The All India Council of Technical Education has recognised the BTech degrees granted by the Indira Gandhi National Open University as valid, bringing relief to several hundred engineers who have been facing hurdles to their careers.
Nearly 3,000 people have earned the BTech degree from Ignou. They had all enrolled before 2009, when the human resource development ministry stopped enrolment for distance-mode BTech and MTech courses because of quality concerns.
After the ministry order, the AICTE — the technical education regulator — issued a public notice stating it did not recognise BTech courses taught in the distance mode.

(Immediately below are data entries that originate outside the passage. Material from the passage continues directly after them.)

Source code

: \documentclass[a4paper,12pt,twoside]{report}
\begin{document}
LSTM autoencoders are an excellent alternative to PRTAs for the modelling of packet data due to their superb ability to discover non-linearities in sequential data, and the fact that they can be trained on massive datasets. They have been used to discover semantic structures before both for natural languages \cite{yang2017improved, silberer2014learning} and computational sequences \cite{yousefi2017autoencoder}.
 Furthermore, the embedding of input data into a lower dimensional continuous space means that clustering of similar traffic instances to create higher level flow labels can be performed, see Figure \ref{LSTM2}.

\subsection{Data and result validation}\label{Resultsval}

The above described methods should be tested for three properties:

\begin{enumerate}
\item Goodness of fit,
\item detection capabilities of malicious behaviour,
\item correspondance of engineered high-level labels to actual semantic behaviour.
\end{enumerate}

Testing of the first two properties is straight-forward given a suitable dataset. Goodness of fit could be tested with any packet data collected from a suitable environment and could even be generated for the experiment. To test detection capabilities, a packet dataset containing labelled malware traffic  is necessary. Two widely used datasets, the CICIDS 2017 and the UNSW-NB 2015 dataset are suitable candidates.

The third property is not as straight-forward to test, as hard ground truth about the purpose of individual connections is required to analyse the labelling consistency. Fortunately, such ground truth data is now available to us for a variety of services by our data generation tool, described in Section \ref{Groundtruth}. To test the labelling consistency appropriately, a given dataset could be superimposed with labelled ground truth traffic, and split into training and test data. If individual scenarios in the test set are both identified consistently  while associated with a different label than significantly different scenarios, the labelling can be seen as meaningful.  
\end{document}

Many people had enrolled for Ignou’s BTech course to become eligible for promotion in their jobs, mostly with public sector undertakings. But following the regulator’s notice, the companies refused to consider these degrees while selecting employees for promotion.

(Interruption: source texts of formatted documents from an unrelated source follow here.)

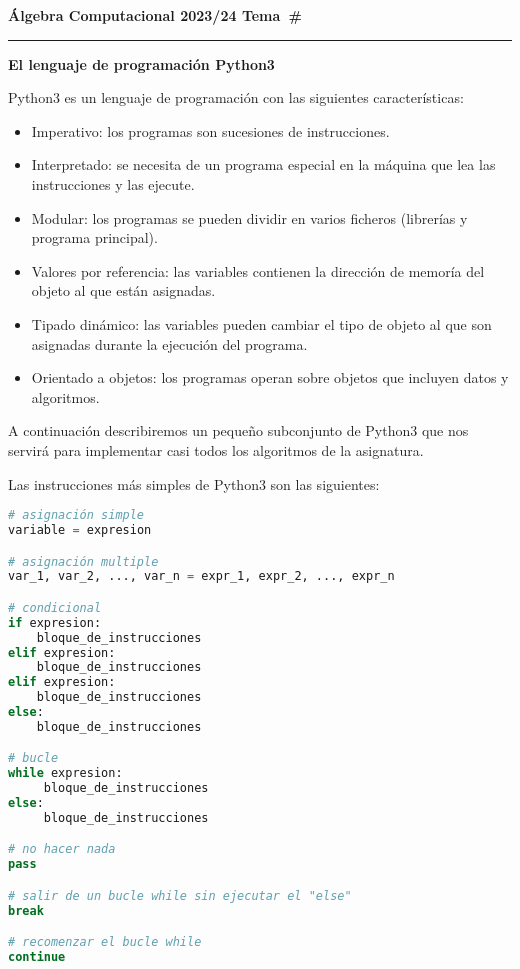 \documentclass[a4paper, 11pt]{article}
\newcounter{numerodetema}
\newcommand\tema[1]{{\eject\stepcounter{numerodetema}\bf Álgebra Computacional
2023/24 \hfill Tema~\#\arabic{numerodetema}}\par\smallskip\hrule\bigskip\par
\begin{center}{\Large\bf #1}\end{center}}
\theoremstyle{plain}
\theoremstyle{definition}
\begin{document}
\tema{El lenguaje de programación Python3}

Python3 es un lenguaje de programación con las siguientes características:
\begin{itemize}
\item Imperativo: los programas son sucesiones de instrucciones.
\item Interpretado: se necesita de un programa especial en la máquina que lea
las instrucciones y las ejecute.
\item Modular: los programas se pueden dividir en varios ficheros (librerías y
programa principal).
\item Valores por referencia: las variables contienen la dirección de memoría
del objeto al que están asignadas.
\item Tipado dinámico: las variables pueden cambiar el tipo de objeto al que
son asignadas durante la ejecución del programa.
\item Orientado a objetos: los programas operan sobre objetos que incluyen
datos y algoritmos.
\end{itemize}

\bigskip

A continuación describiremos un pequeño subconjunto de Python3 que nos servirá
para implementar casi todos los algoritmos de la asignatura.

\bigskip

Las instrucciones más simples de Python3 son las siguientes:

\bigskip

\begin{lstlisting}[language=Python,morekeywords={as,assert,nonlocal,with,yield}]
# asignación simple
variable = expresion

# asignación multiple
var_1, var_2, ..., var_n = expr_1, expr_2, ..., expr_n 

# condicional
if expresion:
    bloque_de_instrucciones
elif expresion:
    bloque_de_instrucciones
elif expresion:
    bloque_de_instrucciones
else:
    bloque_de_instrucciones

# bucle
while expresion:
     bloque_de_instrucciones
else:
     bloque_de_instrucciones

# no hacer nada
pass

# salir de un bucle while sin ejecutar el "else"
break

# recomenzar el bucle while
continue
\end{lstlisting}

\bigskip
\end{document}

These engineers then formed an association and filed a case in the Supreme Court, which in its July 30 judgment this year held that the BTech degrees awarded by Ignou did not need the regulator’s approval.
The All India Ignou Students Association (AIISA) and Ignou vice-chancellor Nageshwar Rao wrote to the regulator asking it to issue a clarification on its previous order. The council has now done it after a delay of several months.
“(The) AICTE honours the judgment of the honorable Supreme Court and has no objection for BTech degree/ diploma in engineering awarded by Ignou to the students who were enrolled up to academic year 2009-10 to be treated as valid as a special case and it could not be taken as a precedent,” said a letter issued by Rajive Kumar, adviser to the council.
“It is also suggested that Ignou should not run or start such technical programmes in distance education mode which have extensive laboratory component and keeping in view the directions issued by ministry of HRD.”
Many varsities offered engineering courses in the distance mode till the 2009 ban, but it’s only the Ignou BTech degree that has been recognised.
“We are happy that the AICTE has clarified that our degrees are valid. Now the employers will not be able to discriminate against distance-mode degrees,” said Ranchak Pandey, president of the AIISA.
An AICTE official said the matter was discussed at a council meeting in October. The council then took legal opinion before issuing the clarification.